# framing conundrum: 2" PVC vent pipe going horizontal through 2x4 studs



## AtlanticWBConst. (May 12, 2006)

Without reading all the details of your post, my first thought would be to sugest that you build a "sleeper wall" or "double wall" that the pipe can pass in between. 
(In commercial applications of steel framing, that is what is done when dealing with larger-diameter industrial plumbing lines)


----------



## Spike99 (Dec 24, 2007)

I've read your post several times and having a hard time trying to visualize this vent pipe and what you are trying to accomplish.

If possible, would appreciate a few digital pictures. Simply take a few pictures, upload them into Photo Bucket (for example), public share that specific photo album and post the URL (in this thread). For example: http://s178.photobucket.com/albums/w251/Spike99-Pictures/Telephone%20Service%20install/ 

With lots of pictures, many of us can obtain a visual of this venting pipe.

thanks.

.


----------



## amakarevic (Apr 12, 2007)

everything is in the design phase now.

imagine two vertical adjacent studs, A and B. then imagine a PVC pipe going from the left side of A all the way to the right side of B and even further HORIZONTALLY. the whole thing would look like the letter H, the horizontal dash being the pipe and the vertical lines being the studs. it is forming an inner wall (b/ween bathroom and kitchen), therefore i cannot situate the pipe behind the studs.

hopefully this does a better job explaining.

thanks,

- a -


----------



## nap (Dec 4, 2007)

there are stud braces you can apply to the studs to replace the strength removed when boring the hole in the stud.


stud braces

scroll down to look at SB1.5. I think that is what you are talking about.


----------



## AllanJ (Nov 24, 2007)

Can you sister the studs? Or how about just a 18 inch piece of 2x4 alongside each affected stud (also with a 2 inch hole for the pipe) where the pipe goes through? Attach each to its respective stud with several long screws above and below.

OT: I think it would be quicker to put the picture in as an attachment to your reply. Avoid having to register at another site (such as Photobucket) and log in there and upload it and turn on sharing then having to come back and finish your reply.


----------



## AtlanticWBConst. (May 12, 2006)

nap said:


> there are stud braces you can apply to the studs to replace the strength removed when boring the hole in the stud.
> 
> 
> stud braces
> ...


 
Those are great, but I think the concern here is to - not over-cut the structural material of the stud. 2" dia. pipe vs. 3.5" stud. That would flunk the framing inspection. 

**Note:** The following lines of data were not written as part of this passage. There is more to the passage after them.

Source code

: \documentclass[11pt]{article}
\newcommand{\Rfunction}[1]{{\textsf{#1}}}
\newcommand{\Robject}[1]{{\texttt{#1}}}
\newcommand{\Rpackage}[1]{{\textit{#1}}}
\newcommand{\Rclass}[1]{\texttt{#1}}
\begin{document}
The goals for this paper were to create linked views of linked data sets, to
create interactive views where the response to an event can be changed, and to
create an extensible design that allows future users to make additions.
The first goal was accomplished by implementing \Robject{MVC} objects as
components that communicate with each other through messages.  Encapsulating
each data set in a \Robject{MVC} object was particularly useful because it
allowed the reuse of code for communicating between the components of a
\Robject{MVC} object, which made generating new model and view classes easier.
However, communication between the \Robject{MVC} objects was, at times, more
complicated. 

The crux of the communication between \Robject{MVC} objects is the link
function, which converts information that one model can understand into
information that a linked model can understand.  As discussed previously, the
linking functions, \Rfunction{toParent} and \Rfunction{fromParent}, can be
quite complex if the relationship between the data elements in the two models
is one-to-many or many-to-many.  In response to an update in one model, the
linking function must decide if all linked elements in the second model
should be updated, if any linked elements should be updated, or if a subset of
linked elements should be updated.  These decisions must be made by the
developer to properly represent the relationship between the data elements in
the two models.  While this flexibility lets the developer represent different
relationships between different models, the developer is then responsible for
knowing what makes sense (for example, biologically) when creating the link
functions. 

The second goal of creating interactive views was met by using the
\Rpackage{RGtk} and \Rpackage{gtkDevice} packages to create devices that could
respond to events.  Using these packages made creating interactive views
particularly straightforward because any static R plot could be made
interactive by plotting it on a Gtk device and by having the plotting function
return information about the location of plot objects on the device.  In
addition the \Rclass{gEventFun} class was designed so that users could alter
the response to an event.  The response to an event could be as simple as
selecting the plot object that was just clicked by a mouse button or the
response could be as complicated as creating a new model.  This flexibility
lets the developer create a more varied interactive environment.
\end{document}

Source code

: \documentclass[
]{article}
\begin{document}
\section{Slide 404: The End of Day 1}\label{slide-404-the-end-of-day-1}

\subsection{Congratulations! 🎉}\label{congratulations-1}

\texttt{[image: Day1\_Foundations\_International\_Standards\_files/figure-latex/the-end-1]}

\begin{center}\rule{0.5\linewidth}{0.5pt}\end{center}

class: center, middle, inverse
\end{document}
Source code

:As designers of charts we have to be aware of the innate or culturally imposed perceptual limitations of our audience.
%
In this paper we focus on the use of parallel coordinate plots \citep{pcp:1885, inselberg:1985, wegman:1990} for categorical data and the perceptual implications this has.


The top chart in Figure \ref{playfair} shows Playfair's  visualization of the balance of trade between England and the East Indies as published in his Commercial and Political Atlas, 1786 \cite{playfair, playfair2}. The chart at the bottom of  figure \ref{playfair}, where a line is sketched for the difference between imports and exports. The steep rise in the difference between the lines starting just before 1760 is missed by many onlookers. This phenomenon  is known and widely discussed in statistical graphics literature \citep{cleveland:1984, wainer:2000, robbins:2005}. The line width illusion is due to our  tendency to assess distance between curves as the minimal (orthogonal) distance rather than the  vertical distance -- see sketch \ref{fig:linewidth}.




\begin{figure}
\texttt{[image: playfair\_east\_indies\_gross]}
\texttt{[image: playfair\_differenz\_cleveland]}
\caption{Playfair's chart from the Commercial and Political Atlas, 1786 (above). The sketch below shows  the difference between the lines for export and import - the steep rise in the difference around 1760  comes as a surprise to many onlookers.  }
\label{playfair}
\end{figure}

I could be wrong about what the OP is asking, but I am basing this assumption on the title of their first post: _*2" PVC vent pipe going horizontal through 2x4 studs* _


----------



## amakarevic (Apr 12, 2007)

i cannot sister because there will be drywall on each side and the pipe is going through the 4 and not the 2 side of the studs.

thanks everyone,

- a -


----------



## amakarevic (Apr 12, 2007)

*Here Comes A Drawing*

hopefully this helps ...

thx,

- a -


----------



## amakarevic (Apr 12, 2007)

*more detail*

more detail ...


----------



## Spike99 (Dec 24, 2007)

Now I understand. Thanks for the picture....

Here's a few ideas to explore further:

A - Replace the existing vertical 2x4s with 2x6s (or even 2x8s). Hopefully, its a short wall and not too many 2x4s need to be replaced. Also install a new upper and lower stud wall plates. Drill 2" hole within a few of the 2x6s. Then, run the horizontal PVC pipe within the holes. Being 2x6s (or even 2x8s), there would be more remaining wood material on each of the vertical stud 2" holes. To ensure nails don't poke into this horizontal pipe, also add little steel plates on each side of the studs (where the PVC pipe is). 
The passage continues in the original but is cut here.